## What the exercise asks
Out of the lines below, please list those that hold the string "https".

## Records provided
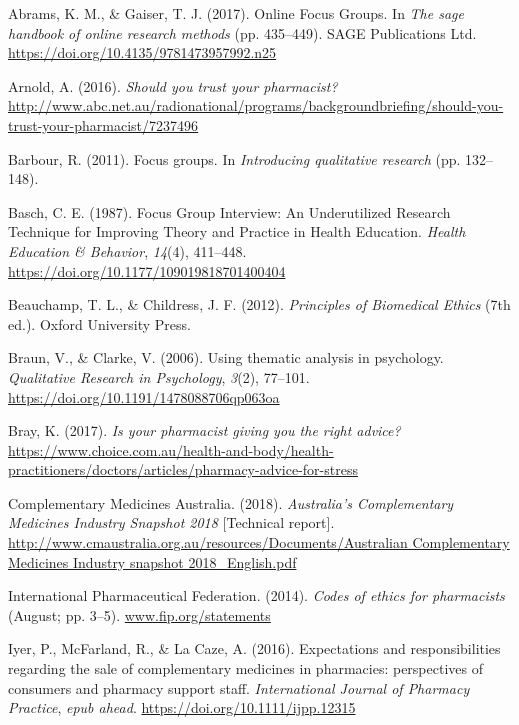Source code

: \documentclass[12pt,]{article}
\begin{document}
\hypertarget{refs}{}
\hypertarget{ref-Gaiser2017}{}
Abrams, K. M., \& Gaiser, T. J. (2017). Online Focus Groups. In
\emph{The sage handbook of online research methods} (pp. 435--449). SAGE
Publications Ltd. \url{https://doi.org/10.4135/9781473957992.n25}

\hypertarget{ref-Arnold2016}{}
Arnold, A. (2016). \emph{Should you trust your pharmacist?}
\url{http://www.abc.net.au/radionational/programs/backgroundbriefing/should-you-trust-your-pharmacist/7237496}

\hypertarget{ref-BarbourFG2011}{}
Barbour, R. (2011). Focus groups. In \emph{Introducing qualitative
research} (pp. 132--148).

\hypertarget{ref-Basch1987}{}
Basch, C. E. (1987). Focus Group Interview: An Underutilized Research
Technique for Improving Theory and Practice in Health Education.
\emph{Health Education \& Behavior}, \emph{14}(4), 411--448.
\url{https://doi.org/10.1177/109019818701400404}

\hypertarget{ref-Beauchamp2012}{}
Beauchamp, T. L., \& Childress, J. F. (2012). \emph{Principles of
Biomedical Ethics} (7th ed.). Oxford University Press.

\hypertarget{ref-Braun2016}{}
Braun, V., \& Clarke, V. (2006). Using thematic analysis in psychology.
\emph{Qualitative Research in Psychology}, \emph{3}(2), 77--101.
\url{https://doi.org/10.1191/1478088706qp063oa}

\hypertarget{ref-Bray2017}{}
Bray, K. (2017). \emph{Is your pharmacist giving you the right advice?}
\url{https://www.choice.com.au/health-and-body/health-practitioners/doctors/articles/pharmacy-advice-for-stress}

\hypertarget{ref-ComplementaryMedicinesAustralia2018}{}
Complementary Medicines Australia. (2018). \emph{Australia's
Complementary Medicines Industry Snapshot 2018} {[}Technical report{]}.
\href{http://www.cmaustralia.org.au/resources/Documents/Australian\%20Complementary\%20Medicines\%20Industry\%20snapshot\%202018_English.pdf}{http://www.cmaustralia.org.au/resources/Documents/Australian Complementary Medicines Industry snapshot 2018\_English.pdf}

\hypertarget{ref-InternationalPharmaceuticalFederation2014}{}
International Pharmaceutical Federation. (2014). \emph{Codes of ethics
for pharmacists} (August; pp. 3--5). \url{www.fip.org/statements}

\hypertarget{ref-Iyer2016a}{}
Iyer, P., McFarland, R., \& La Caze, A. (2016). Expectations and
responsibilities regarding the sale of complementary medicines in
pharmacies: perspectives of consumers and pharmacy support staff.
\emph{International Journal of Pharmacy Practice}, \emph{epub ahead}.
\url{https://doi.org/10.1111/ijpp.12315}
\end{document}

## Response
Publications Ltd. \url{https://doi.org/10.4135/9781473957992.n25}
\url{https://doi.org/10.1177/109019818701400404}
\url{https://doi.org/10.1191/1478088706qp063oa}
\url{https://www.choice.com.au/health-and-body/health-practitioners/doctors/articles/pharmacy-advice-for-stress}
\url{https://doi.org/10.1111/ijpp.12315}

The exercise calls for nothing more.